Using the material below, return exactly the lines between the one holding "to define other" and the one holding "by the agent", inclusive, and no others.
RECORDS SHOWN below:
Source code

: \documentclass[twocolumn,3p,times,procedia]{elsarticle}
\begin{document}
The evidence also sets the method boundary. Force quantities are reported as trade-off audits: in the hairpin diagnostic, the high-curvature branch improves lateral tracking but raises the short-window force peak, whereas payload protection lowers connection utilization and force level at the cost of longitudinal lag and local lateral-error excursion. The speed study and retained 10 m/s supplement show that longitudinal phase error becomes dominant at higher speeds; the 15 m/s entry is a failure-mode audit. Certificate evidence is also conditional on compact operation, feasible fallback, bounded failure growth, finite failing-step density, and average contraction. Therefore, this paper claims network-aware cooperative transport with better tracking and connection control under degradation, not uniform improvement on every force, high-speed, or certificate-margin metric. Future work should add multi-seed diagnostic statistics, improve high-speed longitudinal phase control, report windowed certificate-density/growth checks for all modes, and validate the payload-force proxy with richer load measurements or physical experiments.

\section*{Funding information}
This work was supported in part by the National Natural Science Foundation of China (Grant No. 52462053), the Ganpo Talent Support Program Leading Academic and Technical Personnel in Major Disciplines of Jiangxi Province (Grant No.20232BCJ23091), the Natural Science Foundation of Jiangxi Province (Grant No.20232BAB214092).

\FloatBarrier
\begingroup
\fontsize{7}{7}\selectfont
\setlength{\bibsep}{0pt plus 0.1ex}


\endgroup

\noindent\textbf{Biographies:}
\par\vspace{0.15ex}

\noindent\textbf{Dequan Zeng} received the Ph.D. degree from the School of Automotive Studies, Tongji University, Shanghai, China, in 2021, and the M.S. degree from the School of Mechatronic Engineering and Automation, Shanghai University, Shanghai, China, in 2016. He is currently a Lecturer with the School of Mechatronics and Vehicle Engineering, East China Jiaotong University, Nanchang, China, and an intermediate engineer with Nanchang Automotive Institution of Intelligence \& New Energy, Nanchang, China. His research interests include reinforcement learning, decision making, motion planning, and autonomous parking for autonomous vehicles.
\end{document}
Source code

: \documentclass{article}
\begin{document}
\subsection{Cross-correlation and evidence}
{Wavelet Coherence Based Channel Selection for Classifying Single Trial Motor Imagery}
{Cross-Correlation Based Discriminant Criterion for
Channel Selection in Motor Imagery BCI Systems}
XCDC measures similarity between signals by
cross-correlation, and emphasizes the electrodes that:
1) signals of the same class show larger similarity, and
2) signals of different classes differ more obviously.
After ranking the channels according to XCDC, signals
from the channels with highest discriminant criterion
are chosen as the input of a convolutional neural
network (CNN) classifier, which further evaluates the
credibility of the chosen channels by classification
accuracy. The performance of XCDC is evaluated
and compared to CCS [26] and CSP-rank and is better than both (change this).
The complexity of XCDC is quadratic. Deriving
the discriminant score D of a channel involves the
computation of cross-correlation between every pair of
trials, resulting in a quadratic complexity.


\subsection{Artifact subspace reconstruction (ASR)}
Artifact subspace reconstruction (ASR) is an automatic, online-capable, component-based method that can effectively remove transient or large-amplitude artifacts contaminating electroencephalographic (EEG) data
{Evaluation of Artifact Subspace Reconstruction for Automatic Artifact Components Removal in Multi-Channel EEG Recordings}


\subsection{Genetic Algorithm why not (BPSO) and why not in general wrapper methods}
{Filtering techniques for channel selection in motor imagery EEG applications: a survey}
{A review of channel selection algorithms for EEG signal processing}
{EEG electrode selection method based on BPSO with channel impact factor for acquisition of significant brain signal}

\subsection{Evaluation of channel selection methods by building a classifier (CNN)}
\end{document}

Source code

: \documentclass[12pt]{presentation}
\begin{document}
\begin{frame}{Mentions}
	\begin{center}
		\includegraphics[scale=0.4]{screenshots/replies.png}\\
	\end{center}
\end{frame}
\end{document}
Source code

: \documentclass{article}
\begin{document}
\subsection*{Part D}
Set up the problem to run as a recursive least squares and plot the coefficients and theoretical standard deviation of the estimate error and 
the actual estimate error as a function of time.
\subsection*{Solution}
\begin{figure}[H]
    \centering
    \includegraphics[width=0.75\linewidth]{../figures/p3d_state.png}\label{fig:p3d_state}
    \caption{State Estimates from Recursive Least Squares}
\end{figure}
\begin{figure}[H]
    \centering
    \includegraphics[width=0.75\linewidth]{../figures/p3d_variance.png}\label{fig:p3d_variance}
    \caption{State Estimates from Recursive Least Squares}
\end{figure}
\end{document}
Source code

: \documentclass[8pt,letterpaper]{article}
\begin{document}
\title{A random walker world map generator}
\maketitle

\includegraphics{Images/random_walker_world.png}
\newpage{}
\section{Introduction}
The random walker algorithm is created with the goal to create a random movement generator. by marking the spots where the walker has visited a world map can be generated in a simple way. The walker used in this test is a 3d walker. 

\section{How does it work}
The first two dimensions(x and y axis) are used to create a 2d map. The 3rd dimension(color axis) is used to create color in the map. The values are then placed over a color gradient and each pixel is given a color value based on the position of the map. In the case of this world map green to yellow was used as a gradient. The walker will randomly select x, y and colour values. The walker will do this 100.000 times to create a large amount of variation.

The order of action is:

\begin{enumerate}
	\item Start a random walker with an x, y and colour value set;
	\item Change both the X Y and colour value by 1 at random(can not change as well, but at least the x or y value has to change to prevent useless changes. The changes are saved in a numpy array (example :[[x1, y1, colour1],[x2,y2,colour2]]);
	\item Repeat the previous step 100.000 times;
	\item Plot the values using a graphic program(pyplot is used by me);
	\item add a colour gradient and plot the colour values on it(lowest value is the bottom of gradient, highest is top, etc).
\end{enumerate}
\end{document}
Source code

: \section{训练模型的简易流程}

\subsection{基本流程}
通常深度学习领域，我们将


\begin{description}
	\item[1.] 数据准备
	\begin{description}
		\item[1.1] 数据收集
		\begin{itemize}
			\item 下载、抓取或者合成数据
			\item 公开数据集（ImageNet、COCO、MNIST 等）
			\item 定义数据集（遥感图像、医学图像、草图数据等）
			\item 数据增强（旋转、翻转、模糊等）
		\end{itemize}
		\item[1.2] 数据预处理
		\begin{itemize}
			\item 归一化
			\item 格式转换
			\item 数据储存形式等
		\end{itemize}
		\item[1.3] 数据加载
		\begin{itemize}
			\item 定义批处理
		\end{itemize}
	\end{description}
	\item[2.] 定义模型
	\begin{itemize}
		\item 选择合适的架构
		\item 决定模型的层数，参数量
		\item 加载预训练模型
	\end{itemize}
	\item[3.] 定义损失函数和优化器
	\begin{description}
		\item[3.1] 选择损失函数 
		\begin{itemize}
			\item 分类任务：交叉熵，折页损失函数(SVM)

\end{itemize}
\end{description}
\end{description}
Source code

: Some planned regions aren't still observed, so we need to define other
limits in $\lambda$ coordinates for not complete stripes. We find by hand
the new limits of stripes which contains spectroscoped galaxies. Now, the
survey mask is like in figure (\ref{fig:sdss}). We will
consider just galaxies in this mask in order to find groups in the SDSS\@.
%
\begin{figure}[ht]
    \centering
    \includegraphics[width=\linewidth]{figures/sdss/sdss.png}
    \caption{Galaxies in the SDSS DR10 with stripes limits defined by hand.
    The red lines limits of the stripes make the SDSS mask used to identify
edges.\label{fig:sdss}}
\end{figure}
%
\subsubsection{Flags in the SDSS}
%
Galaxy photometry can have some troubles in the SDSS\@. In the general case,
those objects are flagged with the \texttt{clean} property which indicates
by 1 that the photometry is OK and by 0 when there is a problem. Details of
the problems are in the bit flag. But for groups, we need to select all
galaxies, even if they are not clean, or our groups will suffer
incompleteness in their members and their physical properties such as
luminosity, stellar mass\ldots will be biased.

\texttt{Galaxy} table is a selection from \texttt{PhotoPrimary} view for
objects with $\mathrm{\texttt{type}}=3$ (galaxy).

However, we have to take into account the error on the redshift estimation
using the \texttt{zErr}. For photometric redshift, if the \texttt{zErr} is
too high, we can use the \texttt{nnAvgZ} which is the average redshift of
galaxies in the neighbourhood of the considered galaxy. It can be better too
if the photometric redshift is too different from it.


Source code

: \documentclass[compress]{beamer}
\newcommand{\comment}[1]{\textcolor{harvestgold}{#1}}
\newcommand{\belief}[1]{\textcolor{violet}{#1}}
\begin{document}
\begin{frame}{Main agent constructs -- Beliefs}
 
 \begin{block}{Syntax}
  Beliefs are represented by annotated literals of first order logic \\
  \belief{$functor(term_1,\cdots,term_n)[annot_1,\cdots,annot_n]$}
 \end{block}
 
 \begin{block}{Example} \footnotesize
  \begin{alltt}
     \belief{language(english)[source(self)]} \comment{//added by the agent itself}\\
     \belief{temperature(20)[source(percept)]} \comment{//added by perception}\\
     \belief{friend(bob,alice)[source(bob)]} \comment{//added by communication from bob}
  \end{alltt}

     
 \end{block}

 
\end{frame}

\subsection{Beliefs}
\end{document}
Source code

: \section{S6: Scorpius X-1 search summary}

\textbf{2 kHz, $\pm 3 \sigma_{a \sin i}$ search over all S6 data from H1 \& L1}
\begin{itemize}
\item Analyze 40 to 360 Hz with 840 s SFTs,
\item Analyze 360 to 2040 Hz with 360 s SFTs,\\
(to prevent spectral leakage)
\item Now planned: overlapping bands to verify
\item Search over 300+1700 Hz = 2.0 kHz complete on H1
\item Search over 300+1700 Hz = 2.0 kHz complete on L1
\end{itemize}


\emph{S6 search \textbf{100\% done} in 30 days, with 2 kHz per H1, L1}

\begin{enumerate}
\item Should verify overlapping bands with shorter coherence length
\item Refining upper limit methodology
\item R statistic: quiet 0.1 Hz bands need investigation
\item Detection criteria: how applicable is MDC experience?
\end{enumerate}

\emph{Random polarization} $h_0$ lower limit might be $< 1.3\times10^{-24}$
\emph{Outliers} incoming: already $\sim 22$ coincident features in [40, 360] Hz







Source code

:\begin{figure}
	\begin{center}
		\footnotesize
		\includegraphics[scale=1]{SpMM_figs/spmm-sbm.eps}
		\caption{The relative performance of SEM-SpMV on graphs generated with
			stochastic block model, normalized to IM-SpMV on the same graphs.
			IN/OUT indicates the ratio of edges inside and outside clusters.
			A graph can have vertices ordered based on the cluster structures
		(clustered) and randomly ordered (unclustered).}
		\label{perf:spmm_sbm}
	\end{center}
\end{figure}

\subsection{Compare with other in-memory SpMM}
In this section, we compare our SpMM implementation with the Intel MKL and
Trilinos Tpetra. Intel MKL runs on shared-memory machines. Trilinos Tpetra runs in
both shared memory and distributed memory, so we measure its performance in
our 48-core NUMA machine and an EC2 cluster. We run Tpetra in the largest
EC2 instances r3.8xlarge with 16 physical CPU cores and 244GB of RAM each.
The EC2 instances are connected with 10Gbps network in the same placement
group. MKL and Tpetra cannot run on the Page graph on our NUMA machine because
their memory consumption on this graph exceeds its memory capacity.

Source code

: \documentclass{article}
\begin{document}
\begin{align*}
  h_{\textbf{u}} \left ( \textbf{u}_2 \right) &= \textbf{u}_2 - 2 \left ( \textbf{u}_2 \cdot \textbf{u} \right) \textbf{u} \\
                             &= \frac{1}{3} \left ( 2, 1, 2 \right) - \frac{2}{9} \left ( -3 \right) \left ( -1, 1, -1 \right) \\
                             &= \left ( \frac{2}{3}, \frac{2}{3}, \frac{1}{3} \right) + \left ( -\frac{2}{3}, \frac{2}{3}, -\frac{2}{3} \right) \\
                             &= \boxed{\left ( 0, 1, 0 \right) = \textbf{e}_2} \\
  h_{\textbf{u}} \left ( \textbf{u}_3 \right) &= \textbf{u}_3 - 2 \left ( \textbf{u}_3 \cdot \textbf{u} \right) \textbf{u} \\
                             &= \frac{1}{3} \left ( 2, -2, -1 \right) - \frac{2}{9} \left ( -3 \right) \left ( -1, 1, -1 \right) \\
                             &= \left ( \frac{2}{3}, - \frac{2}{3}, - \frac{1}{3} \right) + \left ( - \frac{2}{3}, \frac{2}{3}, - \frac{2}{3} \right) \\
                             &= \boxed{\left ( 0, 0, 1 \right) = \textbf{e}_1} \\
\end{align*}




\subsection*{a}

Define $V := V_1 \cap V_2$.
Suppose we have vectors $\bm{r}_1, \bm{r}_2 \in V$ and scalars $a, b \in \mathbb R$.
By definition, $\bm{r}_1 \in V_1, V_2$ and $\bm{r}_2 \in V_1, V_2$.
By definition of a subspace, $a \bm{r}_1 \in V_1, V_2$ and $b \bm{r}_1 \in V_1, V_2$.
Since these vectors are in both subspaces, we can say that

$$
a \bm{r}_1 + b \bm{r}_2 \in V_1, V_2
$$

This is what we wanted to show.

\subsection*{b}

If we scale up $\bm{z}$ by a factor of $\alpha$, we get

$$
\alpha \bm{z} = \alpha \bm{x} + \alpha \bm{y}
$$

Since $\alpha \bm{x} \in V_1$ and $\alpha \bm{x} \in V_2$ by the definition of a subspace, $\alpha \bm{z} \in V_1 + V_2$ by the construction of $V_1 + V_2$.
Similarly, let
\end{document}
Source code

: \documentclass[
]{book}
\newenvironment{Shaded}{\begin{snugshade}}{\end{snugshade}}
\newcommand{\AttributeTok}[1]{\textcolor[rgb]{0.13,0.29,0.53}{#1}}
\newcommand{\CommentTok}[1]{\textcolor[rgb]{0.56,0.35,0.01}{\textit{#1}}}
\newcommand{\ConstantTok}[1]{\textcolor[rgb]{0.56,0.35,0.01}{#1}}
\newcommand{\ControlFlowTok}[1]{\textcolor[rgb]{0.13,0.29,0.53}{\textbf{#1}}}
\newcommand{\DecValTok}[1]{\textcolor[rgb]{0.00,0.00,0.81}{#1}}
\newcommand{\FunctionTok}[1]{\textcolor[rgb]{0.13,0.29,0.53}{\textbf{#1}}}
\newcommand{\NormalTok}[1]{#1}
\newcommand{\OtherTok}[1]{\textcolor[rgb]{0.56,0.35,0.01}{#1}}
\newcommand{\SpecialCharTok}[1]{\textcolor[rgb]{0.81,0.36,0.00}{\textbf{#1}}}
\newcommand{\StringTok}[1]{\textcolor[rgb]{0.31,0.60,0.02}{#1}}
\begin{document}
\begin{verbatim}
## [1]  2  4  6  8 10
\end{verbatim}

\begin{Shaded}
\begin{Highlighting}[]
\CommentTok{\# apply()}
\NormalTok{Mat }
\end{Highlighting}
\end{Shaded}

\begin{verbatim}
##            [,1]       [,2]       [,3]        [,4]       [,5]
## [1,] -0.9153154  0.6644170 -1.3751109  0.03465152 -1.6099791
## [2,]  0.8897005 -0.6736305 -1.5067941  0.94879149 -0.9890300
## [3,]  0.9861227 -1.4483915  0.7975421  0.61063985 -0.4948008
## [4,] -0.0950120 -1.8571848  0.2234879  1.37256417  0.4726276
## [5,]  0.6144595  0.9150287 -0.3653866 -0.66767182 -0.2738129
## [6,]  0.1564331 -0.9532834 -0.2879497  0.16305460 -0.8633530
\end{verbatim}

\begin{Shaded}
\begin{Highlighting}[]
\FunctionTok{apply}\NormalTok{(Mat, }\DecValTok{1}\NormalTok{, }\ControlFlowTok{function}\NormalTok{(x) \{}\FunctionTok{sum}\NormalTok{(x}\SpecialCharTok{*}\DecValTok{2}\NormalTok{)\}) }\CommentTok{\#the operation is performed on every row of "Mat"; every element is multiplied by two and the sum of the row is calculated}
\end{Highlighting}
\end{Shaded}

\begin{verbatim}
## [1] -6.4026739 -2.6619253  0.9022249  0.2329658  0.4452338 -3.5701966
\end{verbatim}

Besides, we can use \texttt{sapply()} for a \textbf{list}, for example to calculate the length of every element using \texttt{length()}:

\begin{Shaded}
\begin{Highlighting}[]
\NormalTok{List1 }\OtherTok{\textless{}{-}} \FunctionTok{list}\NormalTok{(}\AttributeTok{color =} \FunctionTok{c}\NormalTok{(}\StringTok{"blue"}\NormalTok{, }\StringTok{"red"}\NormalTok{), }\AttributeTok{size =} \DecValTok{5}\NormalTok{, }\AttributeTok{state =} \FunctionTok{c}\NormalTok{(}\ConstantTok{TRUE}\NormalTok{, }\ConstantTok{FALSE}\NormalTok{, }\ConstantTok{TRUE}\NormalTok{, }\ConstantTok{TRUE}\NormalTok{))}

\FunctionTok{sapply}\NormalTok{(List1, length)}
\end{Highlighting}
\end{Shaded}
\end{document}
End of RECORDS SHOWN.
§ RESPONSE AREA
: Some planned regions aren't still observed, so we need to define other
limits in $\lambda$ coordinates for not complete stripes. We find by hand
the new limits of stripes which contains spectroscoped galaxies. Now, the
survey mask is like in figure (\ref{fig:sdss}). We will
consider just galaxies in this mask in order to find groups in the SDSS\@.
%
\begin{figure}[ht]
    \centering
    \includegraphics[width=\linewidth]{figures/sdss/sdss.png}
    \caption{Galaxies in the SDSS DR10 with stripes limits defined by hand.
    The red lines limits of the stripes make the SDSS mask used to identify
edges.\label{fig:sdss}}
\end{figure}
%
\subsubsection{Flags in the SDSS}
%
Galaxy photometry can have some troubles in the SDSS\@. In the general case,
those objects are flagged with the \texttt{clean} property which indicates
by 1 that the photometry is OK and by 0 when there is a problem. Details of
the problems are in the bit flag. But for groups, we need to select all
galaxies, even if they are not clean, or our groups will suffer
incompleteness in their members and their physical properties such as
luminosity, stellar mass\ldots will be biased.

\texttt{Galaxy} table is a selection from \texttt{PhotoPrimary} view for
objects with $\mathrm{\texttt{type}}=3$ (galaxy).

However, we have to take into account the error on the redshift estimation
using the \texttt{zErr}. For photometric redshift, if the \texttt{zErr} is
too high, we can use the \texttt{nnAvgZ} which is the average redshift of
galaxies in the neighbourhood of the considered galaxy. It can be better too
if the photometric redshift is too different from it.


Source code

: \documentclass[compress]{beamer}
\newcommand{\comment}[1]{\textcolor{harvestgold}{#1}}
\newcommand{\belief}[1]{\textcolor{violet}{#1}}
\begin{document}
\begin{frame}{Main agent constructs -- Beliefs}
 
 \begin{block}{Syntax}
  Beliefs are represented by annotated literals of first order logic \\
  \belief{$functor(term_1,\cdots,term_n)[annot_1,\cdots,annot_n]$}
 \end{block}
 
 \begin{block}{Example} \footnotesize
  \begin{alltt}
     \belief{language(english)[source(self)]} \comment{//added by the agent itself}\\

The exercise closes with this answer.